La vente directe est de 60 %, c'est-à-dire les foires, l'expédition et les gens qui viennent chez nous. Nous sommes un peu isolés, donc les gens qui passent, ils sont bien motivés, ils prennent souvent plusieurs cartons, ils ne viennent pas pour deux bouteilles. L'export ne compte pas. Depuis 2000, on vend aux japonnais. Ca se ne développe pas, nous sommes à 600 bouteilles par an, c'est tout.»
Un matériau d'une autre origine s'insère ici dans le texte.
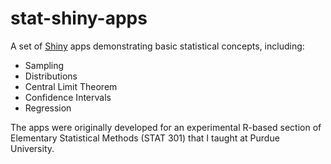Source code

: # stat-shiny-apps

A set of [Shiny](https://www.rstudio.com/products/shiny/) apps demonstrating basic statistical concepts, including:

* Sampling
* Distributions
* Central Limit Theorem
* Confidence Intervals
* Regression

The apps were originally developed for an experimental R-based section of Elementary Statistical Methods (STAT 301) that I taught at Purdue University.
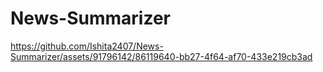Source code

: # News-Summarizer
https://github.com/Ishita2407/News-Summarizer/assets/91796142/86119640-bb27-4f64-af70-433e219cb3ad

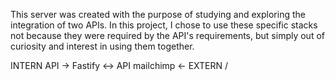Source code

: 
This server was created with the purpose of studying and exploring the integration of two APIs. In this project, I chose to use these specific stacks not because they were required by the API's requirements, but simply out of curiosity and interest in using them together.

INTERN API -> Fastify <->  API mailchimp  <- EXTERN /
Vérification de l’agriculture biologique
Pour avoir le logo AB (Agriculture Biologique), le vigneron doit faire vérifier sa culture par une organisme de certification. Naguère c'était Ecocert et désormais c'est Ulase qui fait le contrôle chez nous. « Avec Ecocert, on s'est un peu fâché avec l'histoire de la flavescence dorée et l'étiquette de nos bouteilles. Donc, du coup j'ai demande à Ulase, et ça se passe bien. Mais le contrôle est pareil, c'est nul, à notre niveau ça ne sert à rien. Si on voulait tricher, on pourrais tricher. Moi, je suis avec Nature & Progrès depuis 1981. Là, c'est vraiment la confiance et les relations humaines entre des gens, le côté associatif est beaucoup plus efficace qu'un contrôle bête et méchant.»

Sa production
« Blanquette Beirieu » est le nom utilisé par Jean-Claude sur sa brochure. C'est un nom approprié, car 80 % de sa production est de la Blanquette méthode ancestrale et 10 % est de la Blanquette de Limoux. L'étiquette de sa Blanquette méthode ancestrale est remarquable. Depuis 2005, si le vin contient plus de 10 mg de sulfites par litre, la mention “contient des sulfites” sur l'étiquette est obligatoire. Pour Jean-Claude, c'est important de faire savoir à ses clients qu'il n'ajoute pas de sulfites. Donc, sur son étiquette se trouve le texte “sans sulfites ajoutés”.
Ses autres vins sont des vins tranquilles comme ce rosé, le “Entre 10 & 11”. Pourquoi ce nom ? « Un matin, on a dit il faut le mettre en bouteille. Donc, je pars pour la cave, et je commence à tout préparer et à 10 heures j'avais terminé les préparations. On commence, et à 11 heures on avait fini. En plus, il se boit facilement entre 10 & 11 le matin et le soir. » Ses vins viennent de 5 hectares de vigne et avec un rendement de 30 hectos l'hectare, il produit environ 20.000 bouteilles par an. C'est une production modeste, juste comme son augmentation des prix. Sur le vieux site web de Jean-Claude Beirieu, j'ai vu les prix de 2004, et l'on peut constater que l'augmentation du prix de son produit phare est de 8,3 %. C'est très modeste en 4 années.